Bulk operations with graph data

The bulk executor library contains a Microsoft.Azure.CosmosDB.BulkExecutor.Graph namespace to provide functionality for creating and importing graph objects.

The following process outlines how data migration can be used for a Gremlin API container:

  1. Retrieve records from the data source.
  2. Construct GremlinVertex and GremlinEdge objects from the obtained records and add them into an IEnumerable data structure. In this part of the application the logic to detect and add relationships should be implemented, in case the data source is not a graph database.
  3. Use the Graph BulkImportAsync method to insert the graph objects into the collection.

This mechanism will improve the data migration efficiency as compared to using a Gremlin client. This improvement is experienced because inserting data with Gremlin will require the application send a query at a time that will need to be validated, evaluated, and then executed to create the data. The bulk executor library will handle the validation in the application and send multiple graph objects at a time for each network request.

Creating Vertices and Edges

GraphBulkExecutor provides the BulkImportAsync method that requires a IEnumerable list of GremlinVertex or GremlinEdge objects, both defined in the Microsoft.Azure.CosmosDB.BulkExecutor.Graph.Element namespace. In the sample, we separated the edges and vertices into two BulkExecutor import tasks.
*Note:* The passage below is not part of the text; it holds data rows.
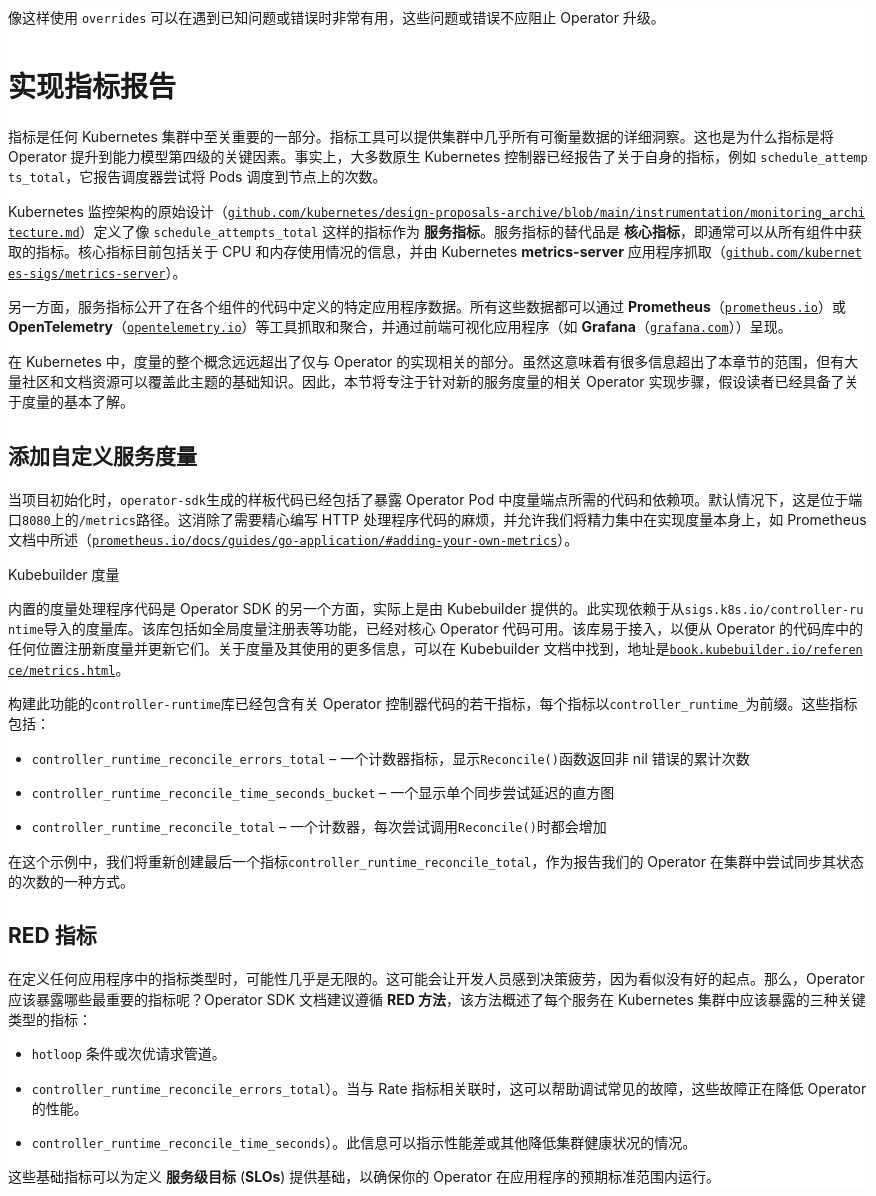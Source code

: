 像这样使用 `overrides` 可以在遇到已知问题或错误时非常有用，这些问题或错误不应阻止 Operator 升级。

# 实现指标报告

指标是任何 Kubernetes 集群中至关重要的一部分。指标工具可以提供集群中几乎所有可衡量数据的详细洞察。这也是为什么指标是将 Operator 提升到能力模型第四级的关键因素。事实上，大多数原生 Kubernetes 控制器已经报告了关于自身的指标，例如 `schedule_attempts_total`，它报告调度器尝试将 Pods 调度到节点上的次数。

Kubernetes 监控架构的原始设计（[`github.com/kubernetes/design-proposals-archive/blob/main/instrumentation/monitoring_architecture.md`](https://github.com/kubernetes/design-proposals-archive/blob/main/instrumentation/monitoring_architecture.md)）定义了像 `schedule_attempts_total` 这样的指标作为 **服务指标**。服务指标的替代品是 **核心指标**，即通常可以从所有组件中获取的指标。核心指标目前包括关于 CPU 和内存使用情况的信息，并由 Kubernetes **metrics-server** 应用程序抓取（[`github.com/kubernetes-sigs/metrics-server`](https://github.com/kubernetes-sigs/metrics-server)）。

另一方面，服务指标公开了在各个组件的代码中定义的特定应用程序数据。所有这些数据都可以通过 **Prometheus**（[`prometheus.io`](https://prometheus.io)）或 **OpenTelemetry**（[`opentelemetry.io`](https://opentelemetry.io)）等工具抓取和聚合，并通过前端可视化应用程序（如 **Grafana**（[`grafana.com`](https://grafana.com)））呈现。

在 Kubernetes 中，度量的整个概念远远超出了仅与 Operator 的实现相关的部分。虽然这意味着有很多信息超出了本章节的范围，但有大量社区和文档资源可以覆盖此主题的基础知识。因此，本节将专注于针对新的服务度量的相关 Operator 实现步骤，假设读者已经具备了关于度量的基本了解。

## 添加自定义服务度量

当项目初始化时，`operator-sdk`生成的样板代码已经包括了暴露 Operator Pod 中度量端点所需的代码和依赖项。默认情况下，这是位于端口`8080`上的`/metrics`路径。这消除了需要精心编写 HTTP 处理程序代码的麻烦，并允许我们将精力集中在实现度量本身上，如 Prometheus 文档中所述（[`prometheus.io/docs/guides/go-application/#adding-your-own-metrics`](https://prometheus.io/docs/guides/go-application/#adding-your-own-metrics)）。

Kubebuilder 度量

内置的度量处理程序代码是 Operator SDK 的另一个方面，实际上是由 Kubebuilder 提供的。此实现依赖于从`sigs.k8s.io/controller-runtime`导入的度量库。该库包括如全局度量注册表等功能，已经对核心 Operator 代码可用。该库易于接入，以便从 Operator 的代码库中的任何位置注册新度量并更新它们。关于度量及其使用的更多信息，可以在 Kubebuilder 文档中找到，地址是[`book.kubebuilder.io/reference/metrics.html`](https://book.kubebuilder.io/reference/metrics.html)。

构建此功能的`controller-runtime`库已经包含有关 Operator 控制器代码的若干指标，每个指标以`controller_runtime_`为前缀。这些指标包括：

+   `controller_runtime_reconcile_errors_total` – 一个计数器指标，显示`Reconcile()`函数返回非 nil 错误的累计次数

+   `controller_runtime_reconcile_time_seconds_bucket` – 一个显示单个同步尝试延迟的直方图

+   `controller_runtime_reconcile_total` – 一个计数器，每次尝试调用`Reconcile()`时都会增加

在这个示例中，我们将重新创建最后一个指标`controller_runtime_reconcile_total`，作为报告我们的 Operator 在集群中尝试同步其状态的次数的一种方式。

## RED 指标

在定义任何应用程序中的指标类型时，可能性几乎是无限的。这可能会让开发人员感到决策疲劳，因为看似没有好的起点。那么，Operator 应该暴露哪些最重要的指标呢？Operator SDK 文档建议遵循 **RED 方法**，该方法概述了每个服务在 Kubernetes 集群中应该暴露的三种关键类型的指标：

+   `hotloop` 条件或次优请求管道。

+   `controller_runtime_reconcile_errors_total`）。当与 Rate 指标相关联时，这可以帮助调试常见的故障，这些故障正在降低 Operator 的性能。

+   `controller_runtime_reconcile_time_seconds`）。此信息可以指示性能差或其他降低集群健康状况的情况。

这些基础指标可以为定义 **服务级目标** (**SLOs**) 提供基础，以确保你的 Operator 在应用程序的预期标准范围内运行。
See the example below:


IBulkExecutor graphbulkExecutor = new GraphBulkExecutor(documentClient, targetCollection);

BulkImportResponse vResponse = null;
BulkImportResponse eResponse = null;

try
{
    // Import a list of GremlinVertex objects
    vResponse = await graphbulkExecutor.BulkImportAsync(
            Utils.GenerateVertices(numberOfDocumentsToGenerate),
            enableUpsert: true,
            disableAutomaticIdGeneration: true,
            maxConcurrencyPerPartitionKeyRange: null,
            maxInMemorySortingBatchSize: null,
            cancellationToken: token);

    // Import a list of GremlinEdge objects
    eResponse = await graphbulkExecutor.BulkImportAsync(
            Utils.GenerateEdges(numberOfDocumentsToGenerate),
            enableUpsert: true,
            disableAutomaticIdGeneration: true,
            maxConcurrencyPerPartitionKeyRange: null,
            maxInMemorySortingBatchSize: null,
            cancellationToken: token);
}
catch (DocumentClientException de)
{
    Trace.TraceError("Document client exception: {0}", de);
}
catch (Exception e)
{
    Trace.TraceError("Exception: {0}", e);
}

For more information on the parameters of the bulk executor library, refer to the BulkImportData to Azure Cosmos DB topic.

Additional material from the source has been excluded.